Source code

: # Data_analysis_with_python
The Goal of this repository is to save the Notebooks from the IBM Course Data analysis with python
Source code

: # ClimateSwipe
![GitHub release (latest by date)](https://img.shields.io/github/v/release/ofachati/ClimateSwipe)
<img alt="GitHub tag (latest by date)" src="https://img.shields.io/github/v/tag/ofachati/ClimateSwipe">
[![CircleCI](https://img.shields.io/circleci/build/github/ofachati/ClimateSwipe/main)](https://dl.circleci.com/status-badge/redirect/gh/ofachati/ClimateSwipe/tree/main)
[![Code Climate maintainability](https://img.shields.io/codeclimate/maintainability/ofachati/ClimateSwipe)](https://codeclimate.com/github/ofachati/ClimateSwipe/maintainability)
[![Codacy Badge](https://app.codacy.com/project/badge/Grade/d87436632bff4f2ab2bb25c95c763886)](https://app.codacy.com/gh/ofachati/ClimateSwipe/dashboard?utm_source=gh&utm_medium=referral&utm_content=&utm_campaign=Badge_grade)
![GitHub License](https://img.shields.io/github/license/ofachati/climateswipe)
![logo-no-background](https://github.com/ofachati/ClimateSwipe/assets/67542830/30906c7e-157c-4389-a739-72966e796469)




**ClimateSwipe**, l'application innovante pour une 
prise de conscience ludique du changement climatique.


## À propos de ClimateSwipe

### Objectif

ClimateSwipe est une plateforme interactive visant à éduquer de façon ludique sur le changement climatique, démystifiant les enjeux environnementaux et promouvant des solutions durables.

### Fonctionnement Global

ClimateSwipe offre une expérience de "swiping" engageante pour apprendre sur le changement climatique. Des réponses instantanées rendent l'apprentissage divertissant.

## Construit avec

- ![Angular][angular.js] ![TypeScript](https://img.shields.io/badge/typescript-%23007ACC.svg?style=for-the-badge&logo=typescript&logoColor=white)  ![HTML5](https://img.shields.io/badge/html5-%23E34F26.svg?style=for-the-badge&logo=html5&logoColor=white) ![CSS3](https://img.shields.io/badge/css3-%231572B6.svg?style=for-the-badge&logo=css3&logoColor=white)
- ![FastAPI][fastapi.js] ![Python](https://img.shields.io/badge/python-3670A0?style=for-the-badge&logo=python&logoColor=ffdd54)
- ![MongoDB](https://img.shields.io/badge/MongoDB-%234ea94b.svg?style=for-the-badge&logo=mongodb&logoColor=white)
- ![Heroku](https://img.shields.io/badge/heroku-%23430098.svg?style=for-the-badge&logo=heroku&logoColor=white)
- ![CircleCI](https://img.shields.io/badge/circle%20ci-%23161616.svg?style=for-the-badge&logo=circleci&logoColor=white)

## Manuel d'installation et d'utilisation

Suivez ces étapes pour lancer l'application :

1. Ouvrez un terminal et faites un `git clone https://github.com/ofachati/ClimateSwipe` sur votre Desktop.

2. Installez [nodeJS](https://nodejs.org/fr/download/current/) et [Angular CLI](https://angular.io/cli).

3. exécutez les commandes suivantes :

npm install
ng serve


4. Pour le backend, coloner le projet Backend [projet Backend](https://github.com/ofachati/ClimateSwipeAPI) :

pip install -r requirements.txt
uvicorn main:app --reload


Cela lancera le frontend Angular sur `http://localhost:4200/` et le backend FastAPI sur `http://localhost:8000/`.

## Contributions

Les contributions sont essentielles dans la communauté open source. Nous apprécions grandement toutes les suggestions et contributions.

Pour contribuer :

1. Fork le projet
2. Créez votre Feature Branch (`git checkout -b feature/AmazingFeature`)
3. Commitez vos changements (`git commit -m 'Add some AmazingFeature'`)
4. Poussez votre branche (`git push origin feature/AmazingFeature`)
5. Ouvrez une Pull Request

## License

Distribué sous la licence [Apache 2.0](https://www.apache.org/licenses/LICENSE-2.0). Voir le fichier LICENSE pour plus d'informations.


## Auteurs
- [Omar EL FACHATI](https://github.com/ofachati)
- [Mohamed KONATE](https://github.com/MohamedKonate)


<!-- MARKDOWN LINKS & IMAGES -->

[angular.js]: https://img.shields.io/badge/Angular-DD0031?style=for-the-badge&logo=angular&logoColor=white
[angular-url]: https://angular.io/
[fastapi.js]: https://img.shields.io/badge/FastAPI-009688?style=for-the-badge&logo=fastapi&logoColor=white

::::::

▸ YOUR GOAL
Up to and including the line that holds "release (latest by", reproduce the records above exactly from their first line, and give nothing else.

▸ ANSWER TO THE EXERCISE
Source code

: # Data_analysis_with_python
The Goal of this repository is to save the Notebooks from the IBM Course Data analysis with python
Source code

: # ClimateSwipe
![GitHub release (latest by date)](https://img.shields.io/github/v/release/ofachati/ClimateSwipe)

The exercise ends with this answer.